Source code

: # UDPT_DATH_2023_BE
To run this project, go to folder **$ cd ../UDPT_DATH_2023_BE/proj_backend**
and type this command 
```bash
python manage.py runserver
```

* * *

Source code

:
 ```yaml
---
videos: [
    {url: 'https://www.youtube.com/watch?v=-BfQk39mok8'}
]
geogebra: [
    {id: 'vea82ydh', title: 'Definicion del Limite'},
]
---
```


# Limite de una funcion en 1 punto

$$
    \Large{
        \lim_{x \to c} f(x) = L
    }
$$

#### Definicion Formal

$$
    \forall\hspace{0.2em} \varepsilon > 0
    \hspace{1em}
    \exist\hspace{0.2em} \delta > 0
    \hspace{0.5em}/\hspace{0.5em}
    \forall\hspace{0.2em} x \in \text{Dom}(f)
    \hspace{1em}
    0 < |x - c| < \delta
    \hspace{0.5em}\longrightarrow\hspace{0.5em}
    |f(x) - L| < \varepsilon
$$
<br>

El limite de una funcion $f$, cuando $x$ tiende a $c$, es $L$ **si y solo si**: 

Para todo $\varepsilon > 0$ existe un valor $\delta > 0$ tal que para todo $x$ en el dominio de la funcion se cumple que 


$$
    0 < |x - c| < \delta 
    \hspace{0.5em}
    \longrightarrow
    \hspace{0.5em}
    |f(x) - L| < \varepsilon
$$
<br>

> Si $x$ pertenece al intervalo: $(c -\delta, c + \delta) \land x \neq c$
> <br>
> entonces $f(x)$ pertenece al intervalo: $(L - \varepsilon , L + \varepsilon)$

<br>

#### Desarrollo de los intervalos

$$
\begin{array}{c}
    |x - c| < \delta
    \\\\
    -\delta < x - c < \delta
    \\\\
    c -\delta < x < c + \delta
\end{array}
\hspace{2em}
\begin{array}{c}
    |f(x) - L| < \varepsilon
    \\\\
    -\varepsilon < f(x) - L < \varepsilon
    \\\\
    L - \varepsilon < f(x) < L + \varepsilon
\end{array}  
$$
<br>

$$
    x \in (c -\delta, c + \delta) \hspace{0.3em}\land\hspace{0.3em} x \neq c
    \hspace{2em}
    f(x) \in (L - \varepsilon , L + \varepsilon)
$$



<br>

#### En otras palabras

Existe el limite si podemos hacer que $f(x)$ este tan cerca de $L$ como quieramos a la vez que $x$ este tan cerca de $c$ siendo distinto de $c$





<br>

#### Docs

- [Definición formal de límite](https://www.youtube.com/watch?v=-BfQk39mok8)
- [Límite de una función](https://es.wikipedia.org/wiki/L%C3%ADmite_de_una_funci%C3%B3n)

▶ **HOW TO COMPLETE THIS TASK**
Ascertain the number of lines in the entries that include the word "watch", and report only that number.

▶ **WRITTEN SOLUTION**
2